C'est une bonne question. Le titre peut être vu sous plusieurs angles. C'est une artiste allemande, qui s'appelle Mrs. White, qui nous a fait le visuel, on a adoré l'imagerie, on écoutait les chansons tout en regardant l'image et ça stimule notre imagination. Il y a beaucoup d'éléments dans les textes et dans la musique, partant du côté le plus sombre et négatif des choses, jusqu'à des éléments plus positifs, la lumière au bout du tunnel, l'espoir. Et au milieu de tout ça, il y a une grande part laissée à l'imagination. Donc en regardant la pochette et au vu de tous ces éléments, bons et mauvais, la phrase « Truth and lies » (vérités et mensonges) semblait convenir, car tout est basé sur une vérité et un mensonge.
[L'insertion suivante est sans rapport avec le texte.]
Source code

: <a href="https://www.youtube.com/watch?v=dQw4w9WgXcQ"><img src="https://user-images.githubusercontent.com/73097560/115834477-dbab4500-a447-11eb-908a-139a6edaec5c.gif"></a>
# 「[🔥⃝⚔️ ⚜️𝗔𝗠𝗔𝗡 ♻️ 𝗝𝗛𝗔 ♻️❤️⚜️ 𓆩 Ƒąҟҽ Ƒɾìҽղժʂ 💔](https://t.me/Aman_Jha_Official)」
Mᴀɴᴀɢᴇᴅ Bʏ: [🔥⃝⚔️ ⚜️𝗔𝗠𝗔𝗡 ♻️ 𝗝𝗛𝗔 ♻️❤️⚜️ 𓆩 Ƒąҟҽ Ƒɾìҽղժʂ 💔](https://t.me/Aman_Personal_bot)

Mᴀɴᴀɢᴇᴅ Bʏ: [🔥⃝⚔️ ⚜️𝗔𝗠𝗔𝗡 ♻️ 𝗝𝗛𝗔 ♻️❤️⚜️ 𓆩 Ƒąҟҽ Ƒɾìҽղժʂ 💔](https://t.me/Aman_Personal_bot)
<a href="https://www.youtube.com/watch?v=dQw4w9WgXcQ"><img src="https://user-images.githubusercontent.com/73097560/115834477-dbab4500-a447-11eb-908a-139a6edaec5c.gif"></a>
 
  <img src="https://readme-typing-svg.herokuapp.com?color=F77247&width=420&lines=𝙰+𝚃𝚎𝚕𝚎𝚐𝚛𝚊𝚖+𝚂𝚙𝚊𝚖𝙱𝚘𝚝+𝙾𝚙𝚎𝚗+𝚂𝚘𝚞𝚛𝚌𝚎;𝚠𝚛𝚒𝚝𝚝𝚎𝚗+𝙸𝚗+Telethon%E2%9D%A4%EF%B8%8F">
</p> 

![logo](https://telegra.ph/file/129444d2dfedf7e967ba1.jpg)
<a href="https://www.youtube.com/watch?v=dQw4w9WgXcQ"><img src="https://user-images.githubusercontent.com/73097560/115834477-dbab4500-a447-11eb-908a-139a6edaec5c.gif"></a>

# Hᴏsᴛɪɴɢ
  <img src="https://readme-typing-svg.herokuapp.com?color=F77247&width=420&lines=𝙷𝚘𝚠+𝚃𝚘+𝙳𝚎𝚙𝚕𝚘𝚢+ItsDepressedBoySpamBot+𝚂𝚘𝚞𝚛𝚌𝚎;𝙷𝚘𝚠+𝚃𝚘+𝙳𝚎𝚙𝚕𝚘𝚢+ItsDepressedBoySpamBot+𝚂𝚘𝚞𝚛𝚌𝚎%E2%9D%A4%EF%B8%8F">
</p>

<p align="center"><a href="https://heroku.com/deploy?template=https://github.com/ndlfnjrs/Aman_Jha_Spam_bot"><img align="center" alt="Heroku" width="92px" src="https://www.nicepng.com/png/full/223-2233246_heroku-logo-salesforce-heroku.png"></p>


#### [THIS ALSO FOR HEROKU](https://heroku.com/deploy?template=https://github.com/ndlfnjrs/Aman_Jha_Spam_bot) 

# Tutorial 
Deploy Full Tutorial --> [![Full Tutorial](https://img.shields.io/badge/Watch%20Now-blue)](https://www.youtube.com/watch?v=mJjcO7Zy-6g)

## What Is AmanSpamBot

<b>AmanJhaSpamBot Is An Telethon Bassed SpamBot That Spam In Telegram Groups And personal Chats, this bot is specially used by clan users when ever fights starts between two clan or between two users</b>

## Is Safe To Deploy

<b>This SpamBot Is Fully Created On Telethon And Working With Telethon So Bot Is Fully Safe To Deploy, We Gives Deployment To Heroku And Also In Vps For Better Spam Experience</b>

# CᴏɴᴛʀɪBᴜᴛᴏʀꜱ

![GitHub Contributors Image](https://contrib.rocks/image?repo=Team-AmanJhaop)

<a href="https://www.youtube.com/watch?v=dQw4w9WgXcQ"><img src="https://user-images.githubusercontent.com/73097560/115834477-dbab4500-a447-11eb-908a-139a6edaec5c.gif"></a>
Et les gens peuvent raccorder leurs propres histoires aux chansons et faire leurs propres interprétations, ce qui est vrai pour eux et ce qui ne l'est pas… ce qui est vrai pour toi peut être un mensonge pour quelqu'un d'autre. Il y a beaucoup à en penser, j'aime bien écouter l'album, regarder l'artwork et digérer tout ça, ça peut dire n'importe quoi à n'importe qui.

Quels seraient pour toi la plus grande vérité dans l'univers, et le plus grand mensonge dans l'univers ?

Wow, c'est difficile comme question… Je crois que la plus grande vérité dans l'univers c'est… houlà c'est puissant comme question!

N'hésite pas à prendre une guitare si tu as besoin d'inspiration!

( rires) Je vais peut-être juste écrire une chanson. Je pense qu'une vérité à laquelle je me rattache souvent, c'est qu'il y a beaucoup de gens biens dans le monde. C'est facile de regarder les infos ou autre chose et d'avoir la sensation qu'on est condamnés. Mais je pense qu'il y a toujours des gens profondément bons dans ce monde. Et je pense qu'un des plus gros mensonges c'est qu'on est condamnés. J'essaye toujours de voir le positif, l'issue de secours, parce qu'à quoi bon vivre si on trouve la vie détestable ? A moins de s'en sortir.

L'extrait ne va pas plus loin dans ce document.